[Rendered images with source text]
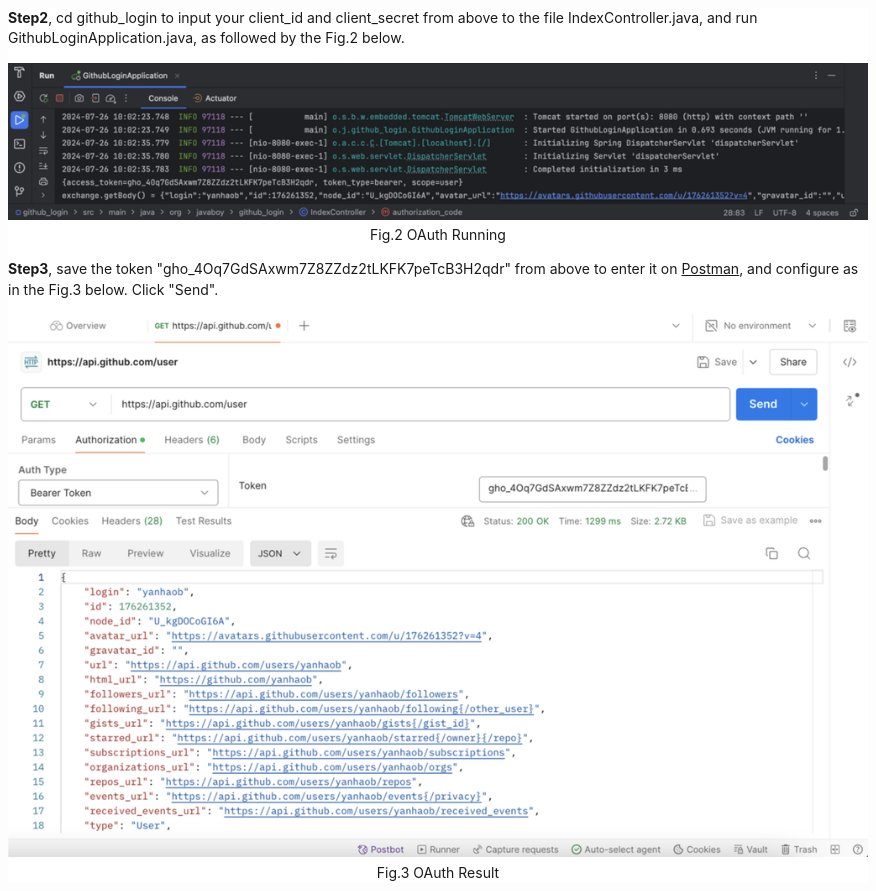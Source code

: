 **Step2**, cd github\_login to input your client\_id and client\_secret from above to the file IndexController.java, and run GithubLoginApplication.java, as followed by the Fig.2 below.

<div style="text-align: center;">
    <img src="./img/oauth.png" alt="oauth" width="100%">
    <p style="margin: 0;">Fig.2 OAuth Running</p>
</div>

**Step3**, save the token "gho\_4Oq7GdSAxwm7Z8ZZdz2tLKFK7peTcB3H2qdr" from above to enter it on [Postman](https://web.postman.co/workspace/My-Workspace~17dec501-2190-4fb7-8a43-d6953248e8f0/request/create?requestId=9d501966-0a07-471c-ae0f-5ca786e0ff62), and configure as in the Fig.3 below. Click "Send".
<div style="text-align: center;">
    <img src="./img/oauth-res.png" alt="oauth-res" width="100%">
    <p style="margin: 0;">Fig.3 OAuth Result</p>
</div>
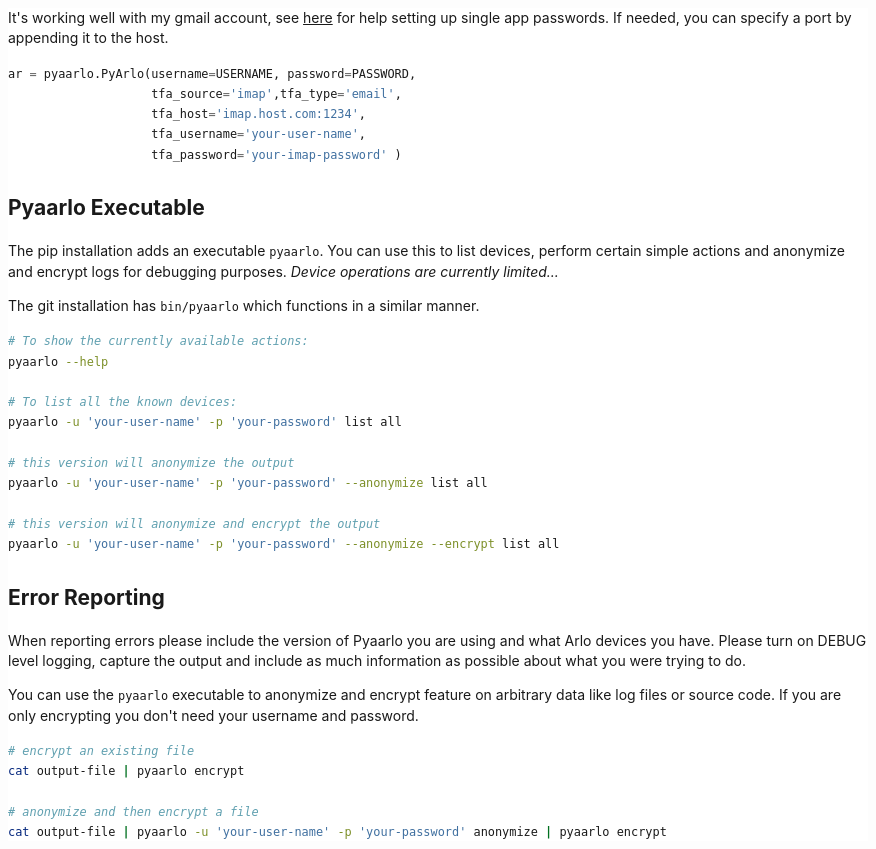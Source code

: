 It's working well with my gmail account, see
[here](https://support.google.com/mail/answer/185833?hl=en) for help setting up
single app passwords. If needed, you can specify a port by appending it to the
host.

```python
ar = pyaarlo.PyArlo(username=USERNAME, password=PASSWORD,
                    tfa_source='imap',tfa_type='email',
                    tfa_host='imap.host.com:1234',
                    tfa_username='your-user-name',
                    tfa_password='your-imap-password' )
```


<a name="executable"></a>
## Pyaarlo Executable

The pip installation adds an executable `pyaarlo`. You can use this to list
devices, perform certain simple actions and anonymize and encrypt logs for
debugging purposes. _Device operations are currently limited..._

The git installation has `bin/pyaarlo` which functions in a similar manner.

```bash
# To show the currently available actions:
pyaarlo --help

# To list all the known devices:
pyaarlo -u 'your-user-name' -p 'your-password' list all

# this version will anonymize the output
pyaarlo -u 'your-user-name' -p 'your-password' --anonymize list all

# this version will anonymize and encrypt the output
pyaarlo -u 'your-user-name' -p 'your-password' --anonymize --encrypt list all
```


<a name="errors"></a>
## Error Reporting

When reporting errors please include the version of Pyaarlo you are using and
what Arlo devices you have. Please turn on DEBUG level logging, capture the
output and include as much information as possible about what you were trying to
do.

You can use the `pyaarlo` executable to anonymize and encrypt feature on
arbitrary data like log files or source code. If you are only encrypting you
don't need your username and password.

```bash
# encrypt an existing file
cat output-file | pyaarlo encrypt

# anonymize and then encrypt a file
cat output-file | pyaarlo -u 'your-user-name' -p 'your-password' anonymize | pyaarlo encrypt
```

### WHAT TO DO
A word-for-word copy of the records is required. Leave out every picture.

### ANSWER SPACE
Source code

: **Step2**, cd github\_login to input your client\_id and client\_secret from above to the file IndexController.java, and run GithubLoginApplication.java, as followed by the Fig.2 below.

<div style="text-align: center;">
    <img src="./img/oauth.png" alt="oauth" width="100%">
    <p style="margin: 0;">Fig.2 OAuth Running</p>
</div>

**Step3**, save the token "gho\_4Oq7GdSAxwm7Z8ZZdz2tLKFK7peTcB3H2qdr" from above to enter it on [Postman](https://web.postman.co/workspace/My-Workspace~17dec501-2190-4fb7-8a43-d6953248e8f0/request/create?requestId=9d501966-0a07-471c-ae0f-5ca786e0ff62), and configure as in the Fig.3 below. Click "Send".
<div style="text-align: center;">
    <img src="./img/oauth-res.png" alt="oauth-res" width="100%">
    <p style="margin: 0;">Fig.3 OAuth Result</p>
</div>
Source code

: It's working well with my gmail account, see
[here](https://support.google.com/mail/answer/185833?hl=en) for help setting up
single app passwords. If needed, you can specify a port by appending it to the
host.

```python
ar = pyaarlo.PyArlo(username=USERNAME, password=PASSWORD,
                    tfa_source='imap',tfa_type='email',
                    tfa_host='imap.host.com:1234',
                    tfa_username='your-user-name',
                    tfa_password='your-imap-password' )
```


<a name="executable"></a>
## Pyaarlo Executable

The pip installation adds an executable `pyaarlo`. You can use this to list
devices, perform certain simple actions and anonymize and encrypt logs for
debugging purposes. _Device operations are currently limited..._

The git installation has `bin/pyaarlo` which functions in a similar manner.

```bash
# To show the currently available actions:
pyaarlo --help

# To list all the known devices:
pyaarlo -u 'your-user-name' -p 'your-password' list all

# this version will anonymize the output
pyaarlo -u 'your-user-name' -p 'your-password' --anonymize list all

# this version will anonymize and encrypt the output
pyaarlo -u 'your-user-name' -p 'your-password' --anonymize --encrypt list all
```


<a name="errors"></a>
## Error Reporting

When reporting errors please include the version of Pyaarlo you are using and
what Arlo devices you have. Please turn on DEBUG level logging, capture the
output and include as much information as possible about what you were trying to
do.

You can use the `pyaarlo` executable to anonymize and encrypt feature on
arbitrary data like log files or source code. If you are only encrypting you
don't need your username and password.

```bash
# encrypt an existing file
cat output-file | pyaarlo encrypt

# anonymize and then encrypt a file
cat output-file | pyaarlo -u 'your-user-name' -p 'your-password' anonymize | pyaarlo encrypt
```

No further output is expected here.